Demi Jawaban Jujur, BPS Gelas Sensus RTS di Bulan Puasa

Demi Jawaban Jujur, BPS Gelas Sensus RTS di Bulan Puasa

- detikFinance
Jumat, 15 Jul 2011 08:51 WIB
Demi Jawaban Jujur, BPS Gelas Sensus RTS di Bulan Puasa
Jakarta - Badan Pusat Statistik (BPS) akan kembali menggelar Sensus Rumah Tangga Sasaran (RTS) untuk memperluas cakupan RTS yang berhak mendapatkan program bantuan sosial. BPS berniat menggelar sensus itu selama bulan puasa untuk mendapatkan jawaban yang jujur.

RTS lanjutan ini untuk mendapatkan cakupan sensus hingga 40 persen dari rumah tangga di seluruh Indonesia. Kepala BPS Rusman Heriawan menyatakan pihaknya mendapat amanat dari Wakil Presiden untuk memperluas cakupan RTS hingga 40 persen. Saat ini RTS yang berjumlah 17,5 juta baru mencakup 20-25 persen dari total rumah tangga di Indonesia.

"Data tahun 2008 yang sebanyak 17,5 juta, coverage-nya masih kecil. Dalam 17,5 juta RTS itu tidak sesuai dinamika yang terjadi saat ini, kan mungkin ada yang keluar, tapi ada juga yang masuk. Jadi, pemerintah ingin memperluas cakupan RTS untuk program perlindungan sosial, sudah lama ingin tapi baru sadar, mereka yang nyaris miskin jumlahnya juga cukup besar," ujarnya ketika dihubungi detikFinance, Jumat (15/7/2011).

SCROLL TO CONTINUE WITH CONTENT

Dengan adanya sensus RTS tersebut, lanjut Rusman, diharapkan sekitar 27 RTS dapat menikmati program-program perlindungan sosial dari setiap Kementerian/Lembaga.

"Jadi nanti setiap K/L ditantang memberikan spesifikasi yang menjadi sasarannya. Misal Kemenkes tentukan sasaran yang mau diberikan program sosial dengan beberapa klasifikasi, kita berikan RTS yang sesuai klasifikasinya. Bulog juga misalnya yang mau diberikan raskin dengan kategori ini ini ini, kita berikan RTS yang sesuai kategori itu. Jadi jumlah RTS-nya beda-beda di setiap K/L," jelasnya.

Rusman menyatakan sensus RTS ini akan dilakukan selama 1 bulan, sejak hari ini (15/7) hingga 15 Agustus dengan masyarakat miskin yang menjadi narasumber.

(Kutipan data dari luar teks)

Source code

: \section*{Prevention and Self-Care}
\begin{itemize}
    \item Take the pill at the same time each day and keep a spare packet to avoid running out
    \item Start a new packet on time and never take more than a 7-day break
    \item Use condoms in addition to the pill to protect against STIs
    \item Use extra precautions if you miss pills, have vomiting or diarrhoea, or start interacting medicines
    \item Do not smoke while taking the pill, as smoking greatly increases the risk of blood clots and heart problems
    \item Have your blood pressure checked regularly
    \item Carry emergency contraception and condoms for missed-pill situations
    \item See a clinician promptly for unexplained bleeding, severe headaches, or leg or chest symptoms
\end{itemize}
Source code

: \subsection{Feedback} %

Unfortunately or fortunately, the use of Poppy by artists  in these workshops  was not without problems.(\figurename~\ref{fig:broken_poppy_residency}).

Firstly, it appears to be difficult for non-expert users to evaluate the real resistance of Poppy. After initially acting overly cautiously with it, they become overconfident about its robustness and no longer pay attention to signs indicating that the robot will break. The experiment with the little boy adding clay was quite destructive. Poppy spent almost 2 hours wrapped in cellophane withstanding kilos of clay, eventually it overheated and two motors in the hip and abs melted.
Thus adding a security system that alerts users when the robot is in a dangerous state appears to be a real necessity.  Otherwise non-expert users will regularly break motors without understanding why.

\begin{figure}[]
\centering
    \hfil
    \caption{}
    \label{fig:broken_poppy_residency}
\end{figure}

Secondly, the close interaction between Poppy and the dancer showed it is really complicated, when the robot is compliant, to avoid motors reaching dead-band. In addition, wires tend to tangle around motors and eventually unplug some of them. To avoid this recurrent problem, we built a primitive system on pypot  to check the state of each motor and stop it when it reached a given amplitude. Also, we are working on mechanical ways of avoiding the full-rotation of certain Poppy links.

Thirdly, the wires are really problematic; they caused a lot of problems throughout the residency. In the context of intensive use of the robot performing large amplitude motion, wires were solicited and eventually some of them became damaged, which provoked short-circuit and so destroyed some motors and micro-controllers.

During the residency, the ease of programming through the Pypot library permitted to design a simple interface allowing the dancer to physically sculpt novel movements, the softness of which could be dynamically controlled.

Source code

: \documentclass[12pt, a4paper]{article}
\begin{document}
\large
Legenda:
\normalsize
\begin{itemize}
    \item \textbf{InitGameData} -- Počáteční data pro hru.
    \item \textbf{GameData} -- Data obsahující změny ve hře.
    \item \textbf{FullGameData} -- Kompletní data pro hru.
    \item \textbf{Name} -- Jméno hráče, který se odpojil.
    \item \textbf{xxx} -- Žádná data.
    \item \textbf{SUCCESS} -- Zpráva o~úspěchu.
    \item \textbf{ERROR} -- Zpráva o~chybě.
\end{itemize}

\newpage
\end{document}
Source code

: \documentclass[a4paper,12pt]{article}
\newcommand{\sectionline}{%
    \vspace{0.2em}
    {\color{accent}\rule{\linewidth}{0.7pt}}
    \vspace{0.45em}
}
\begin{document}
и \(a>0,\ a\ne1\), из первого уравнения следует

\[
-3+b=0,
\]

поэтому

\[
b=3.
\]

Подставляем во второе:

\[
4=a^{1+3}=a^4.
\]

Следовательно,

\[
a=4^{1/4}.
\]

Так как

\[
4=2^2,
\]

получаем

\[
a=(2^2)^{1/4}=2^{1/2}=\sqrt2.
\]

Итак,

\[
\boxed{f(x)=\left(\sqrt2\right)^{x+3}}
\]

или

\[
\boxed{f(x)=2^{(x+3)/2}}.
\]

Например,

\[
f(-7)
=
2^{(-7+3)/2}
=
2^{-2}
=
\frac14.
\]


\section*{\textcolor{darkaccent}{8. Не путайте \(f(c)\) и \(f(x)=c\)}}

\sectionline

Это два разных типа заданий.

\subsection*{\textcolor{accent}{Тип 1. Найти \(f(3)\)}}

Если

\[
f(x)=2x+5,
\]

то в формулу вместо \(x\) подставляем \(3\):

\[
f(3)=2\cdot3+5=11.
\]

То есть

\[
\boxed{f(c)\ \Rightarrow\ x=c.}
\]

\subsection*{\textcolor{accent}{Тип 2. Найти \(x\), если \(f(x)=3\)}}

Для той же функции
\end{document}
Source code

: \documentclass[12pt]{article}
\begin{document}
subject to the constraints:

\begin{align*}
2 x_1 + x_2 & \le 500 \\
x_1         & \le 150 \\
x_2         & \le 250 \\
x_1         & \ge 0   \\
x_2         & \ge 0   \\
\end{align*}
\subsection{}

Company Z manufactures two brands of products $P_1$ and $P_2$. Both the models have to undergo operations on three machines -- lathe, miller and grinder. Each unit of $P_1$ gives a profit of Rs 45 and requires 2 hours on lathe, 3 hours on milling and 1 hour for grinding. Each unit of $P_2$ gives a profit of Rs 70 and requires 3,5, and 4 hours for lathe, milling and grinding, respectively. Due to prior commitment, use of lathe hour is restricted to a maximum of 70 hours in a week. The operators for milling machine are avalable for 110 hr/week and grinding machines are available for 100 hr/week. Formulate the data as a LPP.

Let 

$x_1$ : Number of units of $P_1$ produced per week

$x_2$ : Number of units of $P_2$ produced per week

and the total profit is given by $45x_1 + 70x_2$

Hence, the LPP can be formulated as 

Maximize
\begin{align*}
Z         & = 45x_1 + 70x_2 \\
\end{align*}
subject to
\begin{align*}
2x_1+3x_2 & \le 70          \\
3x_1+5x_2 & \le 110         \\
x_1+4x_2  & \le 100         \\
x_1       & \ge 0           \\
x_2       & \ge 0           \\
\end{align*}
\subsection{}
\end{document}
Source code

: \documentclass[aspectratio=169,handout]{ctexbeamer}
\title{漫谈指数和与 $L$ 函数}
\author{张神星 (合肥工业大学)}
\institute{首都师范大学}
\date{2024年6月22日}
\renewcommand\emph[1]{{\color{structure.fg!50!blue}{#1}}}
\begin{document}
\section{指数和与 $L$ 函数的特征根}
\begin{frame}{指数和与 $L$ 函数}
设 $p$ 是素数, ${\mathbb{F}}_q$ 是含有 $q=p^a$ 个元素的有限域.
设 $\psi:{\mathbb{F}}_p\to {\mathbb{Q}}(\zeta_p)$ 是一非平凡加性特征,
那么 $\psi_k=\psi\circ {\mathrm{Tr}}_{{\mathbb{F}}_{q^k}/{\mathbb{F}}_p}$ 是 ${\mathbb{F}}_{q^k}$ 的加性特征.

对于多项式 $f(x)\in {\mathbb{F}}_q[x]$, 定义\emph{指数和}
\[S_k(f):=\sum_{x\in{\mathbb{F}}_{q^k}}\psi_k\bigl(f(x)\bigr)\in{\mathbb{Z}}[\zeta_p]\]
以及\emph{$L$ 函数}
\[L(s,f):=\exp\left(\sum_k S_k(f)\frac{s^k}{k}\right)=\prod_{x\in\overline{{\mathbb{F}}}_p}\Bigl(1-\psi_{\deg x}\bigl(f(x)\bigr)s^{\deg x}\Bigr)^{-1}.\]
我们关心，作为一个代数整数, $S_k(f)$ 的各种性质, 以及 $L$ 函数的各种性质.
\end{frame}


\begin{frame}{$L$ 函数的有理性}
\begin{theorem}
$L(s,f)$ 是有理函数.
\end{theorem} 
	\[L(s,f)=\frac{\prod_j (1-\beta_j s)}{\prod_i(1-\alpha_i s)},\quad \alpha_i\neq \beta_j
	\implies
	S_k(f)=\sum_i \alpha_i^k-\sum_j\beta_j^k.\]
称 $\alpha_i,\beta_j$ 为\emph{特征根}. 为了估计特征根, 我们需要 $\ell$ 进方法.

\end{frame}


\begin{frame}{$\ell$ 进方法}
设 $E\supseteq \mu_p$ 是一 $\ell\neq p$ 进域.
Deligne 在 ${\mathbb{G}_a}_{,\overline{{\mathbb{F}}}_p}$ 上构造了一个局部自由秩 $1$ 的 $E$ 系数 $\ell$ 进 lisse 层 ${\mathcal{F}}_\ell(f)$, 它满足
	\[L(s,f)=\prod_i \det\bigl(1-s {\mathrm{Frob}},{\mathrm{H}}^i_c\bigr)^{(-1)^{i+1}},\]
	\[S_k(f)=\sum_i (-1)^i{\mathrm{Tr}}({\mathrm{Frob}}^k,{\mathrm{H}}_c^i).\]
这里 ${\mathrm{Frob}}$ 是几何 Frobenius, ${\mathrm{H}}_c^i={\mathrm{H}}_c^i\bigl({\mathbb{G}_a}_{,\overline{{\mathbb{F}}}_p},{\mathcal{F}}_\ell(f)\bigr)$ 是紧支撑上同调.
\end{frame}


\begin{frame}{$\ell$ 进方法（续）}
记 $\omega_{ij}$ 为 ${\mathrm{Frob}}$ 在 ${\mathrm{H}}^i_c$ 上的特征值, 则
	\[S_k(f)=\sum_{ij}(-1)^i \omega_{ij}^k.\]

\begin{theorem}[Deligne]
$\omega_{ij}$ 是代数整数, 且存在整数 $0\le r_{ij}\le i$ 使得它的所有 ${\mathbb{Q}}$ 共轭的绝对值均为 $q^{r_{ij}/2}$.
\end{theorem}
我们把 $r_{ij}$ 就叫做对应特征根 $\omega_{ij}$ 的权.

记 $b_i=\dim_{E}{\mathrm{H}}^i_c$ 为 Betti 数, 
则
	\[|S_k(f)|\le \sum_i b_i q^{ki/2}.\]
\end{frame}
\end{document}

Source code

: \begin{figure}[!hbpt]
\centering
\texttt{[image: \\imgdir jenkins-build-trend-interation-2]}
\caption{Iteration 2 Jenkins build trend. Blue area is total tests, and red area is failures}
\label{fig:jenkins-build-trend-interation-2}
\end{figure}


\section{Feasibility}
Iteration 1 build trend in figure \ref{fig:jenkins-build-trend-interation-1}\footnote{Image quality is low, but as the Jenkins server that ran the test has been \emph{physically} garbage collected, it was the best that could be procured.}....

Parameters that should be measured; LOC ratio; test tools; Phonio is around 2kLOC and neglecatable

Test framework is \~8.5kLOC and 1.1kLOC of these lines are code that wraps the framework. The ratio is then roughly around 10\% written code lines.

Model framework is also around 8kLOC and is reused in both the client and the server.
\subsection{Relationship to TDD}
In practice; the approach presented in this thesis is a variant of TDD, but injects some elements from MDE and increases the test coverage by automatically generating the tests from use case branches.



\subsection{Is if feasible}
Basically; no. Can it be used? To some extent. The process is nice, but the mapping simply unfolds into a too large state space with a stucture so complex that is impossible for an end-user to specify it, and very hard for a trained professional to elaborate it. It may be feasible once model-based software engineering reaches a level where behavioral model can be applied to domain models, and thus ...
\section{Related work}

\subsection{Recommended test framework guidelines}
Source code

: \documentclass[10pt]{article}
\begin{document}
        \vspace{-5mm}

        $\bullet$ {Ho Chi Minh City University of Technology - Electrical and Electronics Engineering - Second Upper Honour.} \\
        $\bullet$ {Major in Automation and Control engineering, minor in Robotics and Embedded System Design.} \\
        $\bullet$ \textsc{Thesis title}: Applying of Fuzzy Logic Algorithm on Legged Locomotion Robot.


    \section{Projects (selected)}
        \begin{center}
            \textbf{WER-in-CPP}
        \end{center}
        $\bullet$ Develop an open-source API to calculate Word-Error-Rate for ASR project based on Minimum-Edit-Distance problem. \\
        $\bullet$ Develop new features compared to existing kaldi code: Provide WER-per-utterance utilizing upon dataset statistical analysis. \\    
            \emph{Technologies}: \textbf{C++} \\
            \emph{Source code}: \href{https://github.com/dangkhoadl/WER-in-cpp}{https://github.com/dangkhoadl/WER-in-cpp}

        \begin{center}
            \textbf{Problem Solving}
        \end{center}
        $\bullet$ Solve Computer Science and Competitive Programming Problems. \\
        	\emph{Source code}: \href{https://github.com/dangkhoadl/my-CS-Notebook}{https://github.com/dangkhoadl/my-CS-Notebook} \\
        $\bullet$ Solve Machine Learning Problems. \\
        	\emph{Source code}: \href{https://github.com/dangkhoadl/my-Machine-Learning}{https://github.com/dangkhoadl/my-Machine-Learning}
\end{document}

"Dulu itu kan ada yang cuma diambil dari pernyataan ketua RT/RW atau lurah, itu kan bisa ada unsur kepentingan, sekarang tidak, masyarakat miskinnya yang kita tanya kira-kira ada berapa orang yang bernasib sama atau lebih parah. Kita lakukan juga pada bulan puasa karena paling khusus, informasinya lebih bagus, kan kalau bohong dosa. Barangsiapa yang berbohong saat berpuasa maka akan hilang pahala puasanya," ujar Rusman.

Dalam sensus tersebut, Rusman menyatakan para petugas sensus akan menggunakan data sensus penduduk 2010 dan data RTS terakhir sebagai landasan pelaksanaan sensus.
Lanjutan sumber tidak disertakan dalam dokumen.